> What is required
A single number is the expected answer: the count of lines in the records below that contain "settings".

Start of Block

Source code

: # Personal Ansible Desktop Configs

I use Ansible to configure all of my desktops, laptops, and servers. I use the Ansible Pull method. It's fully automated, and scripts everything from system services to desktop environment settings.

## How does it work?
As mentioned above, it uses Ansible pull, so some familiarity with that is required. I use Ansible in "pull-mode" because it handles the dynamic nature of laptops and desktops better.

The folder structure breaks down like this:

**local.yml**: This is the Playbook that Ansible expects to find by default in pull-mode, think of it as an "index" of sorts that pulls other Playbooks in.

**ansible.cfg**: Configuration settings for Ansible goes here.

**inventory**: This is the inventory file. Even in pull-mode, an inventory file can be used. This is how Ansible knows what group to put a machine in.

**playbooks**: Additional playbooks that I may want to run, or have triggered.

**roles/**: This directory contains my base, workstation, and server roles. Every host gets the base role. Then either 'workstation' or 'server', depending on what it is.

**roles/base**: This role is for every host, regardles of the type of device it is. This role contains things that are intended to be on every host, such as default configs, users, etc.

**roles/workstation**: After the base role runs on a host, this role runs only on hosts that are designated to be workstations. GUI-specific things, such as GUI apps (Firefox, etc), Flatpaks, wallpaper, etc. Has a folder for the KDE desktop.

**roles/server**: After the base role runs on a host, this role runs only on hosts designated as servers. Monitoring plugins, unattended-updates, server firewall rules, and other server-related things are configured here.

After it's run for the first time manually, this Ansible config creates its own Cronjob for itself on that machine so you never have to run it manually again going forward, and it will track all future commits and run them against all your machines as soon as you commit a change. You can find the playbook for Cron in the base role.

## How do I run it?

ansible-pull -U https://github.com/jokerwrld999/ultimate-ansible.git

End of Block

> Reply to the exercise
2